This is a problem discussed during the class Data Visualization. I found this problem interesting and hope to present the two solutions that I came up with.
Spaghetti plot is usually referred to a line chart design with a huge amount of lines. In this case, all the lines tend to cover each other, which make it barely possible to identify each line, not to mention the corresponding value at a given data point.
A typical spaghetti plot consists of three data channels:
- A set of measurements or classes. (N) This is represented by lines in the spaghetti plot. The measurements or classes are usually categorically, but they can be ordinal under some cases (e.g. temperature of different years).
- A range of measurements. (M) This is represented by the x-axis. The measurements can be continues or discrete, even categorical. However, in practice, we can not measure a continues range under most cases, thus, there is a finite number of measurement within the range.
- The value at all the measurements within the range. This value can be continues or discrete, but usually none-categorical.
The are two general solution for spaghetti plot:
- Small Multiples: Separate lines into different charts. This design reuses the position encoding on the x-axis and/or the y-axis for different measurements or classes. It’s helpful to support a few dozens of measurements or classes, however, when N gets larger, it’s more and more difficult to compare different measurements or classes.
- Use color encoding for value: Encode measurements or classes on the y-axis and encode value on the color channel. This solution works better on high measurement or class number compared with small multiples. But due to the limitation of low distinguishability between colors, it’s hard to tell the exact value of a data point without other supporting methods, like interaction.
The purpose here is to find another solution that works better for a proposed task.
I have found a dataset online describing the GDP of different nations since 1960. https://data.worldbank.org/indicator/NY.GDP.MKTP.CD?end=2017&start=1960&view=chartThis dataset involve all the countries in the world (268) and covers a period over 70 years. So, this dataset fits into the defined case:
- The number of “lines” (N) is the number of countries (268).

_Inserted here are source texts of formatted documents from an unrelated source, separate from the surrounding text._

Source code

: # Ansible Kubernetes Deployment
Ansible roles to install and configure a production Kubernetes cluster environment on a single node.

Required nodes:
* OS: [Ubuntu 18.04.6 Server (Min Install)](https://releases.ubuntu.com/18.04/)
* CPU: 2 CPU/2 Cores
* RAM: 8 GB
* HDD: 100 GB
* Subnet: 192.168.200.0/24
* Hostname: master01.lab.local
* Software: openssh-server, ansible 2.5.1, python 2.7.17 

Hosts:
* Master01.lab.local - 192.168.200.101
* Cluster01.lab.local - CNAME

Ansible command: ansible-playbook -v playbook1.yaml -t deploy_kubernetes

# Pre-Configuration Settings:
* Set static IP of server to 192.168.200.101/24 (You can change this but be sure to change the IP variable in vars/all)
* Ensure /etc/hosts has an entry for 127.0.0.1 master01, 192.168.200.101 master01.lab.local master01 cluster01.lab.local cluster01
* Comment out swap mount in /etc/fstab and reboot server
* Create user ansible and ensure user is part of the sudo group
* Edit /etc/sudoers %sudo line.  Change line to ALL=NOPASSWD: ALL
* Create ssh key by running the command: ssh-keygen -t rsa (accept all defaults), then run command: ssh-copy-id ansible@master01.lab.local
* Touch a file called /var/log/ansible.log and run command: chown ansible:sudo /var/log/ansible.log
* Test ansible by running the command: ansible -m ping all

- The number of samples of each line (M) is 77.
- The range of the values is between 8 × 107 and 8 × 1013.
I used this dataset for both of my designs. But the designs themselves can also be implemented for other datasets.
The first design encodes the year into data change during animation. So, it should work on the similar type of datasets as long the samples (M) is the time.
- The countries (N) are represented by their national flags.
- The years (M) are represented by the slider at the bottom and shown as the change of the graph.
- The GDPs (values) are represented by the number of circles in the graph with each circle representing 100 trillion U.S. dollar. The countries with less than 50 trillion U.S. dollar GDP are encoded together in the grey circles.
Animation & Interation
- The design has an animation that starts automatically to show the change of GDPs over the years. This animation can be paused and continued using the button at the bottom left.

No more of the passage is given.